Thursday, September 17, 2009

Python Benchmarks

With new-style Python classes, one can help cut down on the memory cost associated with creating new instances. This is down by using the __slots__ class attribute. When the __slots__ attribute is used in the declaration of new-style classes, the __dict__ attribute is not created with instances of the class. The creation of the __dict__ attribute can be expensive in terms of memory when creating large numbers of instances. So, the questions that begs itself is why not use the __slots__ attribute for all classes throughout an application? The simple answer is, because of the lack of flexibility offered by attributes that live inside memory that has been pre-allocated by a slot. The other problem with using the __slots__ attribute for every class is the burden involved with maintaining all the slots, in all the classes. These could be in the several hundred range or more. So, this simply isn't feasible.

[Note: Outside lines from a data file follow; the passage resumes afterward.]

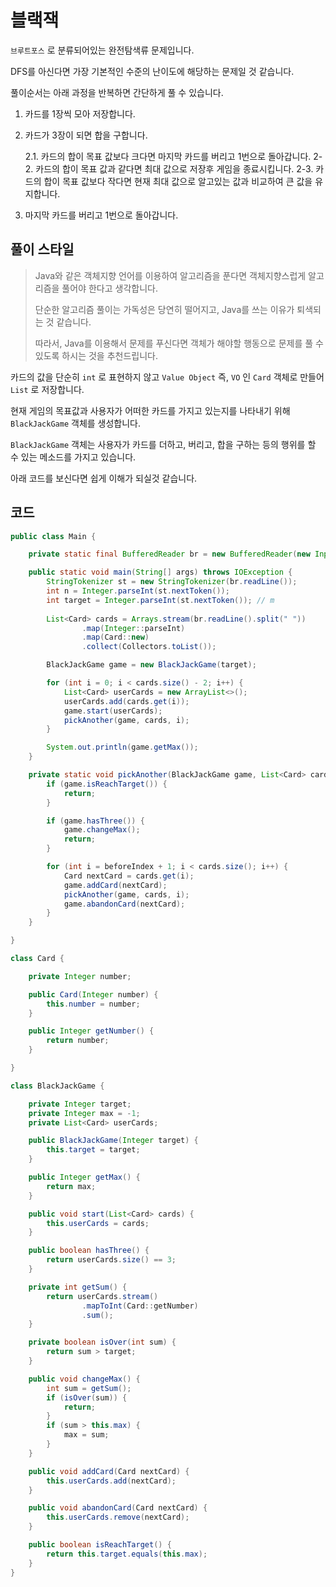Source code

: # 블랙잭

`브루트포스` 로 분류되어있는 완전탐색류 문제입니다.

DFS를 아신다면 가장 기본적인 수준의 난이도에 해당하는 문제일 것 같습니다.

풀이순서는 아래 과정을 반복하면 간단하게 풀 수 있습니다.

1. 카드를 1장씩 모아 저장합니다.

2. 카드가 3장이 되면 합을 구합니다.

   2.1. 카드의 합이 목표 값보다 크다면 마지막 카드를 버리고 1번으로 돌아갑니다.
   2-2. 카드의 합이 목표 값과 같다면 최대 값으로 저장후 게임을 종료시킵니다.
   2-3. 카드의 합이 목표 값보다 작다면 현재 최대 값으로 알고있는 값과 비교하여 큰 값을 유지합니다.

3. 마지막 카드를 버리고 1번으로 돌아갑니다.



## 풀이 스타일

> Java와 같은 객체지향 언어를 이용하여 알고리즘을 푼다면 객체지향스럽게 알고리즘을 풀어야 한다고 생각합니다.
>
> 단순한 알고리즘 풀이는 가독성은 당연히 떨어지고, Java를 쓰는 이유가 퇴색되는 것 같습니다.
>
> 따라서, Java를 이용해서 문제를 푸신다면 객체가 해야할 행동으로 문제를 풀 수 있도록 하시는 것을 추천드립니다.

  

카드의 값을 단순히 `int` 로 표현하지 않고 `Value Object` 즉, `VO` 인 `Card` 객체로 만들어 `List` 로 저장합니다.

현재 게임의 목표값과 사용자가 어떠한 카드를 가지고 있는지를 나타내기 위해 `BlackJackGame` 객체를 생성합니다.

 `BlackJackGame` 객체는 사용자가 카드를 더하고, 버리고, 합을 구하는 등의 행위를 할 수 있는 메소드를 가지고 있습니다.

아래 코드를 보신다면 쉽게 이해가 되실것 같습니다.

  

## 코드



```java
public class Main {

    private static final BufferedReader br = new BufferedReader(new InputStreamReader(System.in));

    public static void main(String[] args) throws IOException {
        StringTokenizer st = new StringTokenizer(br.readLine());
        int n = Integer.parseInt(st.nextToken());
        int target = Integer.parseInt(st.nextToken()); // m
      
        List<Card> cards = Arrays.stream(br.readLine().split(" "))
                .map(Integer::parseInt)
                .map(Card::new)
                .collect(Collectors.toList());

        BlackJackGame game = new BlackJackGame(target);

        for (int i = 0; i < cards.size() - 2; i++) {
            List<Card> userCards = new ArrayList<>();
            userCards.add(cards.get(i));
            game.start(userCards);
            pickAnother(game, cards, i);
        }

        System.out.println(game.getMax());
    }

    private static void pickAnother(BlackJackGame game, List<Card> cards, int beforeIndex) {
        if (game.isReachTarget()) {
            return;
        }

        if (game.hasThree()) {
            game.changeMax();
            return;
        }

        for (int i = beforeIndex + 1; i < cards.size(); i++) {
            Card nextCard = cards.get(i);
            game.addCard(nextCard);
            pickAnother(game, cards, i);
            game.abandonCard(nextCard);
        }
    }

}

class Card {

    private Integer number;

    public Card(Integer number) {
        this.number = number;
    }

    public Integer getNumber() {
        return number;
    }

}

class BlackJackGame {

    private Integer target;
    private Integer max = -1;
    private List<Card> userCards;

    public BlackJackGame(Integer target) {
        this.target = target;
    }

    public Integer getMax() {
        return max;
    }

    public void start(List<Card> cards) {
        this.userCards = cards;
    }

    public boolean hasThree() {
        return userCards.size() == 3;
    }

    private int getSum() {
        return userCards.stream()
                .mapToInt(Card::getNumber)
                .sum();
    }

    private boolean isOver(int sum) {
        return sum > target;
    }

    public void changeMax() {
        int sum = getSum();
        if (isOver(sum)) {
            return;
        }
        if (sum > this.max) {
            max = sum;
        }
    }

    public void addCard(Card nextCard) {
        this.userCards.add(nextCard);
    }

    public void abandonCard(Card nextCard) {
        this.userCards.remove(nextCard);
    }

    public boolean isReachTarget() {
        return this.target.equals(this.max);
    }
}

```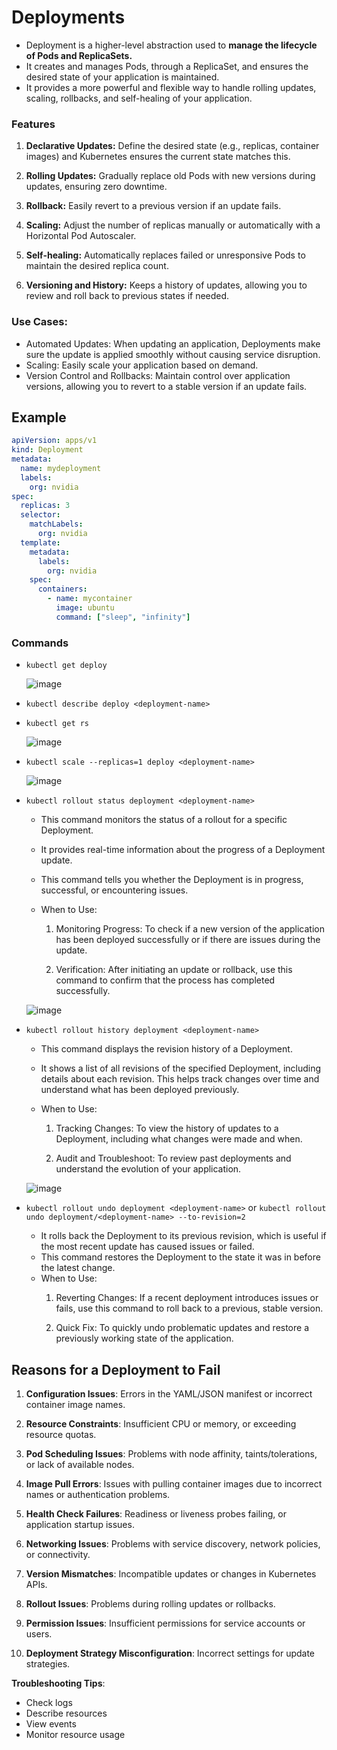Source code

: # Deployments
- Deployment is a higher-level abstraction used to **manage the lifecycle of Pods and ReplicaSets.**
- It creates and manages Pods, through a ReplicaSet, and ensures the desired state of your application is maintained.
- It provides a more powerful and flexible way to handle rolling updates, scaling, rollbacks, and self-healing of your application.

### Features 

1. **Declarative Updates:** Define the desired state (e.g., replicas, container images) and Kubernetes ensures the current state matches this.

2. **Rolling Updates:** Gradually replace old Pods with new versions during updates, ensuring zero downtime.

3. **Rollback:** Easily revert to a previous version if an update fails.

4. **Scaling:** Adjust the number of replicas manually or automatically with a Horizontal Pod Autoscaler.

5. **Self-healing:** Automatically replaces failed or unresponsive Pods to maintain the desired replica count.

6. **Versioning and History:** Keeps a history of updates, allowing you to review and roll back to previous states if needed.

### Use Cases:

- Automated Updates: When updating an application, Deployments make sure the update is applied smoothly without causing service disruption.
- Scaling: Easily scale your application based on demand.
- Version Control and Rollbacks: Maintain control over application versions, allowing you to revert to a stable version if an update fails.

## Example
```yaml
apiVersion: apps/v1
kind: Deployment
metadata:
  name: mydeployment
  labels:
    org: nvidia
spec:
  replicas: 3
  selector:
    matchLabels:
      org: nvidia
  template:
    metadata:
      labels:
        org: nvidia
    spec:
      containers:                 
        - name: mycontainer       
          image: ubuntu
          command: ["sleep", "infinity"] 
```

### Commands

- `kubectl get deploy`
  
   ![image](https://github.com/user-attachments/assets/1bfe93ed-5dcb-4b0f-957e-e682af9fe64f)

- `kubectl describe deploy <deployment-name>`
- `kubectl get rs`
  
  ![image](https://github.com/user-attachments/assets/a34b66df-68a9-4b49-9af0-97b03c5111c8)

- `kubectl scale --replicas=1 deploy <deployment-name>`
  
    ![image](https://github.com/user-attachments/assets/716e2e40-18e3-4e73-a56f-a63cd5f170cb)
  
- `kubectl rollout status deployment <deployment-name>` 

  - This command monitors the status of a rollout for a specific Deployment.
  - It provides real-time information about the progress of a Deployment update.
  - This command tells you whether the Deployment is in progress, successful, or encountering issues.
  - When to Use:
    
      1. Monitoring Progress: To check if a new version of the application has been deployed successfully or if there are issues during the update.
         
      2. Verification: After initiating an update or rollback, use this command to confirm that the process has completed successfully.

  ![image](https://github.com/user-attachments/assets/9a99146a-ba8b-4c51-8885-8d155517416c)
  
- `kubectl rollout history deployment <deployment-name>`

  - This command displays the revision history of a Deployment.
  - It shows a list of all revisions of the specified Deployment, including details about each revision. This helps track changes over time and understand what has been deployed previously.
  -  When to Use:
  
      1. Tracking Changes: To view the history of updates to a Deployment, including what changes were made and when.
        
      2. Audit and Troubleshoot: To review past deployments and understand the evolution of your application.
  
  ![image](https://github.com/user-attachments/assets/11023c71-60ab-4439-b2f1-a307b64e2330)

   
   
- `kubectl rollout undo deployment <deployment-name>` or `kubectl rollout undo deployment/<deployment-name> --to-revision=2`

  - It rolls back the Deployment to its previous revision, which is useful if the most recent update has caused issues or failed.
  - This command restores the Deployment to the state it was in before the latest change.
  - When to Use:
    1. Reverting Changes: If a recent deployment introduces issues or fails, use this command to roll back to a previous, stable version.
    
    2. Quick Fix: To quickly undo problematic updates and restore a previously working state of the application.


## Reasons for a Deployment to Fail

1. **Configuration Issues**: Errors in the YAML/JSON manifest or incorrect container image names.

2. **Resource Constraints**: Insufficient CPU or memory, or exceeding resource quotas.

3. **Pod Scheduling Issues**: Problems with node affinity, taints/tolerations, or lack of available nodes.

4. **Image Pull Errors**: Issues with pulling container images due to incorrect names or authentication problems.

5. **Health Check Failures**: Readiness or liveness probes failing, or application startup issues.

6. **Networking Issues**: Problems with service discovery, network policies, or connectivity.

7. **Version Mismatches**: Incompatible updates or changes in Kubernetes APIs.

8. **Rollout Issues**: Problems during rolling updates or rollbacks.

9. **Permission Issues**: Insufficient permissions for service accounts or users.

10. **Deployment Strategy Misconfiguration**: Incorrect settings for update strategies.

**Troubleshooting Tips**:
- Check logs
- Describe resources
- View events
- Monitor resource usage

What is feasible, however, is to define __slots__ attributes for smaller classes with few attributes. Another factor to consider is instantiation density of these classes. That is, the __slots__ attribute is more beneficial with large numbers of instances because of the net memory savings involved. Consider the following example.
#Example; Using __slots__

import timeit

#A simple person class that defines slots.
class SlottedPerson(object):
__slots__=("first_name", "last_name")

def __init__(self, first_name="", last_name=""):
self.first_name=first_name
self.last_name=last_name

#A simple person class without slots.
class Person(object):
def __init__(self, first_name="", last_name=""):
self.first_name=first_name
self.last_name=last_name

#Simple test for the slotted instances.
def time_slotted():
person_obj=SlottedPerson(first_name="First Name", last_name="Last Name")
first_name=person_obj.first_name
last_name=person_obj.last_name

#Simple test for the non-slotted instances.
def time_non_slotted():
person_obj=Person(first_name="First Name", last_name="Last Name")
first_name=person_obj.first_name
last_name=person_obj.last_name

#Main
if __name__=="__main__":
#Initialize the timers.
slotted_timer=timeit.Timer("time_slotted()",\
"from __main__ import time_slotted")
non_slotted_timer=timeit.Timer("time_non_slotted()",\
"from __main__ import time_non_slotted")

#Display the results.
print "SLOTTED ",slotted_timer.timeit()
print "NON-SLOTTED",non_slotted_timer.timeit()
In this example, we have two very simple classes. The SlottedPerson and the Person classes are identical except for the fact that the SlottedPerson class will always outperform Person. This is because there are always going to be performance gains when the interpreter doesn't need to allocate memory.